Chris Davis And The Home Run Record Controversy
Owning the homerun record in Major League Baseball is one of the most coveted achievements of our national pastime. To break this record a player must be able to display power, plate discipline and consistency over a grueling 162 game schedule while also battling fatigue and ever mounting pressure to join baseball’s elite company. Since 1927 the only players to hold the single season home run crown are Babe Ruth (held record for 34 years), Roger Maris (37 years), Mark McGwire (3 years) and Barry Bonds (since 2001). Each player that has owned the record after Ruth instantly became surrounded with controversy. This season, when Baltimore Orioles first basemen Chris Davis clubbed his 37th home run before the All-Star break, baseball finds itself again asking the question, “who owns the home run record?”
When Maris recorded his 61st homerun in 1961, the commissioner of baseball, Ford Frick, helped sparked a national debate. Frick declared that the homerun record would not be considered “official” unless the record was set within a team’s first 154 games. Frick reasoned was that Ruth set the record during a 154 game schedule and since that time Major League Baseball had expanded their regular season to 162 games. Thus, Maris had the advantage of eight more games to accomplish the feat that he did. In recent years, Mark McGwire and now current home run champion, Barry Bonds have both seen their records become tarnished as well, due to their own controversies. So what should be recognized as the legitimate homerun record?
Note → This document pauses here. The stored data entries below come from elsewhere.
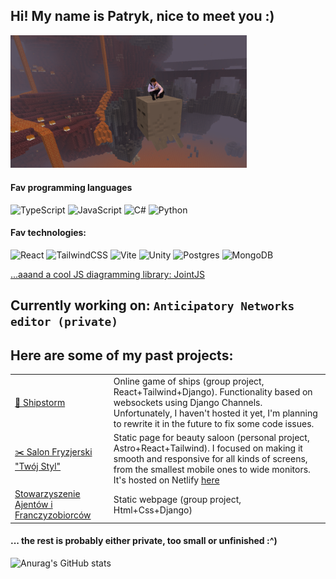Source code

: <h2>Hi! My name is Patryk, nice to meet you :)</h2>
<img src="ghastTravel.png" alt="epic photo of me" style="width:75%">

<h4> Fav programming languages </h4>

![TypeScript](https://img.shields.io/badge/typescript-%23007ACC.svg?style=for-the-badge&logo=typescript&logoColor=white)
![JavaScript](https://img.shields.io/badge/javascript-%23323330.svg?style=for-the-badge&logo=javascript&logoColor=%23F7DF1E)
![C#](https://img.shields.io/badge/c%23-%23239120.svg?style=for-the-badge&logo=c-sharp&logoColor=white)
![Python](https://img.shields.io/badge/python-3670A0?style=for-the-badge&logo=python&logoColor=ffdd54)

<h4> Fav technologies: </h4>
<div>

  ![React](https://img.shields.io/badge/react-%2320232a.svg?style=for-the-badge&logo=react&logoColor=%2361DAFB)
  ![TailwindCSS](https://img.shields.io/badge/tailwindcss-%2338B2AC.svg?style=for-the-badge&logo=tailwind-css&logoColor=white)
  ![Vite](https://img.shields.io/badge/vite-%23646CFF.svg?style=for-the-badge&logo=vite&logoColor=white)
  ![Unity](https://img.shields.io/badge/unity-%23000000.svg?style=for-the-badge&logo=unity&logoColor=white)
  ![Postgres](https://img.shields.io/badge/postgres-%23316192.svg?style=for-the-badge&logo=postgresql&logoColor=white)
  ![MongoDB](https://img.shields.io/badge/MongoDB-%234ea94b.svg?style=for-the-badge&logo=mongodb&logoColor=white)
  
</div>

[...aaand a cool JS diagramming library: JointJS](https://www.jointjs.com) 
<h2>Currently working on: <code>Anticipatory Networks editor (private)</code></h2>

<h2> Here are some of my past projects: </h2>

|||
| - | - |
| [🚢 Shipstorm](https://github.com/Stateczki/statki-online)  | Online game of ships (group project, React+Tailwind+Django). Functionality based on websockets using Django Channels. Unfortunately, I haven't hosted it yet, I'm planning to rewrite it in the future to fix some code issues. |
| [✂️ Salon Fryzjerski "Twój Styl"](https://github.com/razogarz/SalonRevamp) | Static page for beauty saloon (personal project, Astro+React+Tailwind). I focused on making it smooth and responsive for all kinds of screens, from the smallest mobile ones to wide monitors. It's hosted on Netlify [here](https://twojstylzywiec.netlify.app/) |
|  [Stowarzyszenie Ajentów i Franczyzobiorców](https://github.com/jeisenberger/Razem-Strona)  | Static webpage (group project, Html+Css+Django) |

<h4> ... the rest is probably either private, too small or unfinished  :^) </h4>




![Anurag's GitHub stats](https://github-readme-stats.vercel.app/api?username=razogarz&show_icons=true&theme=synthwave)


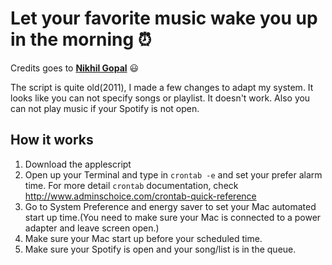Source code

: # Let your favorite music wake you up in the morning ⏰

Credits goes to [**Nikhil Gopal**](http://nikhilgopal.com/applescript/utility/2011/08/03/show-and-tell-applescript-a-spotify-alarm-clock-on-mac.html) :smiley:

The script is quite old(2011), I made a few changes to adapt my system. It looks like you can not specify songs or playlist. It doesn't work. Also you can not play music if your Spotify is not open.

## How it works
1. Download the applescript
2. Open up your Terminal and type in `crontab -e` and set your prefer alarm time. For more detail `crontab` documentation, check http://www.adminschoice.com/crontab-quick-reference
3. Go to System Preference and energy saver to set your Mac automated start up time.(You need to make sure your Mac is connected to a power adapter and leave screen open.)
4. Make sure your Mac start up before your scheduled time.
5. Make sure your Spotify is open and your song/list is in the queue.
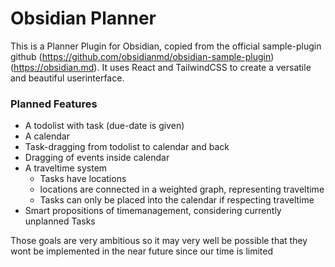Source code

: # Obsidian Planner

This is a Planner Plugin for Obsidian, copied from the official sample-plugin github (https://github.com/obsidianmd/obsidian-sample-plugin) (https://obsidian.md).
It uses React and TailwindCSS to create a versatile and beautiful userinterface.

### Planned Features
- A todolist with task (due-date is given)
- A calendar
- Task-dragging from todolist to calendar and back
- Dragging of events inside calendar
- A traveltime system
  - Tasks have locations
  - locations are connected in a weighted graph, representing traveltime
  - Tasks can only be placed into the calendar if respecting traveltime
- Smart propositions of timemanagement, considering currently unplanned Tasks

Those goals are very ambitious so it may very well be possible that they wont be implemented in the near future since our time is limited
With each home run Davis smacks the remainder of the season; he will inch closer to cementing his name in baseball lore. If he wants to become Major League Baseball’s single season home run champion he must break the previous mark set by Barry Bonds. Critics may point out that Bonds’ record should be removed from the record book because of the strong link between the player and steroids. Since his record setting season, much information has surfaced pertaining to the rampant use of steroids in Major League Baseball. Bonds himself was not the only guilty player and according to ESPN’s summary of the Mitchell Report, 86 separate pitchers and hitters were linked to performance enhancing drugs during the early 2000s.
Unfortunately for the public, no one may truely know how many players were abusing steroids when both McGwire and Bonds enjoyed their record setting seasons. Thus, it is hard to say for a fact that PEDs gave both of the sluggers a competitive edge over the rest of the league. Without hard evidence, we are forced to look strictly at the facts and recognize Bonds as the current record holder.
If Davis can continue his torrid home run pace, expect the home run record debate to cultivate into a national conversation. Although Davis considers Maris as the true home run champion, he must eclipse the mark previously set by Bonds if he wants to laminate himself in the record book.